My husband will talk to anyone regardless of what else needs to be done. He does not have any disablity but I have often looked at other wives who are also waiting for their spouses and expressed a frustration on my face because there are "things to do".
You are right that life is the little things but sometimes he focuses so much on the little things that the big things get missed.
Coffeetalk beat me to the first quote that hit me, so I'm going with the second one that did!
"I wonder, if in training, she learned that her job was his life, not the other way around."
Both sentences could be a basis for a great conversation in training and even for personal pondering--because I don't always get it right.
Any chance you misinterpreted the relationship between the two? Perhaps she was not an employee but rather his friend or girlfriend? You said only that she appeared a few years older. Her attempt to connect with Joe would have then been a generic 'friends/partners can be frustrating' and nothing more.
Have not commented before but enjoy your blog and the fact that it frequently challenges my way of thinking.
I love your perspective.
Its the moments that spice the hours. I LOVE that poetry! Sounds like a good title for a blog too! or a book! Definitely about mindfullness and being present. Happy summer all!
Puzzled like some others... your point that "in training, she learned that her job was his life, not the other way around" is well made. Sure. Although we have had wonderful family support helpers who have never made me feel like this.

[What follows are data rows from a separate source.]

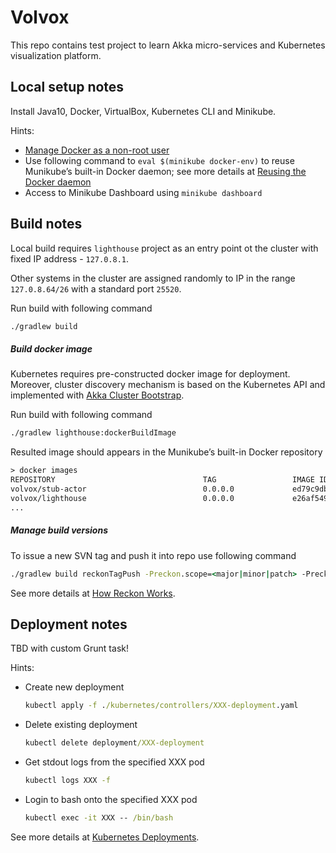 # Volvox
This repo contains test project to learn Akka micro-services and Kubernetes visualization platform.

## Local setup notes
Install Java10, Docker, VirtualBox, Kubernetes CLI and Minikube.

Hints:
 - [Manage Docker as a non-root user](https://docs.docker.com/install/linux/linux-postinstall/)
 - Use following command to `eval $(minikube docker-env)` to reuse Munikube’s built-in Docker daemon; 
   see more details at [Reusing the Docker daemon](https://kubernetes.io/docs/setup/minikube/#reusing-the-docker-daemon)
 - Access to Minikube Dashboard using `minikube dashboard`
 
## Build notes

Local build requires `lighthouse` project as an entry point ot the cluster with fixed IP address - `127.0.8.1`. 

Other systems in the cluster are assigned randomly to IP in the range `127.0.8.64/26` with a standard port `25520`.

Run build with following command 
```cmd
./gradlew build
```

##### Build docker image

Kubernetes requires pre-constructed docker image for deployment. 
Moreover, cluster discovery mechanism is based on the Kubernetes API and implemented with 
[Akka Cluster Bootstrap](https://developer.lightbend.com/docs/akka-management/current/bootstrap/index.html).   
    
Run build with following command 
```cmd
./gradlew lighthouse:dockerBuildImage
```
Resulted image should appears in the Munikube’s built-in Docker repository
```txt
> docker images
REPOSITORY                                 TAG                 IMAGE ID            CREATED             SIZE
volvox/stub-actor                          0.0.0.0             ed79c9dbaf3f        5 seconds ago       526MB
volvox/lighthouse                          0.0.0.0             e26af549b4fd        17 seconds ago      526MB
...
```

##### Manage build versions

To issue a new SVN tag and push it into repo use following command

```cmd
./gradlew build reckonTagPush -Preckon.scope=<major|minor|patch> -Preckon.stage=<alpha|beta|rc|final>
```

See more details at [How Reckon Works](https://github.com/ajoberstar/reckon/blob/master/docs/index.md).

## Deployment notes

TBD with custom Grunt task!
 
Hints:
 - Create new deployment
   ```cmd
   kubectl apply -f ./kubernetes/controllers/XXX-deployment.yaml
   ``` 
 - Delete existing deployment
   ```cmd
   kubectl delete deployment/XXX-deployment
   ```
 - Get stdout logs from the specified XXX pod
   ```cmd
   kubectl logs XXX -f
   ```       
 - Login to bash onto the specified XXX pod
   ```cmd
   kubectl exec -it XXX -- /bin/bash
   ```       
 
See more details at [Kubernetes Deployments](https://kubernetes.io/docs/concepts/workloads/controllers/deployment/).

But how on earth do you know that this woman was staff? The times that I have hustled my kids, husband or friends along for some reason (late for train, dinner reservation, favourite show on TV... who the heck knows) is countless. I'm just a little surprised on this automatic assumtion. If there is one thing I've heard loud and clear from your blog, that's not to make assumptions. So I'm left puzzled... but thanks for making me think! I do slow down and smell the roses (and the leaves, and the dirt, and the trees) with my DD.
I keep running into this issue and was wondering what to think about it. One of my jobs in the past has been assessing and assisting younger people with disabilities into independent living, occasionally I run into them when out and about with their staff and sometimes they want to talk - I don't feel it is my place to initiate it but it is good when they want to "catch up" and tell me how well they are doing. However their staff always seem impatient and end up looking at me with either suspicion or hostility.
I've never been certain if it was the case of "someone's life becoming another's workplace" or time constraints or if it was protection and concern that I might do something bad to the person they were with.
How many times in my day to day life do I get to change my plans, stop for a chat with someone I haven't seen for ages? There doesn't seem to be an appreciation of what independent living is and what their role should be.
Interesting post Dave, it has made me revisit this debate again.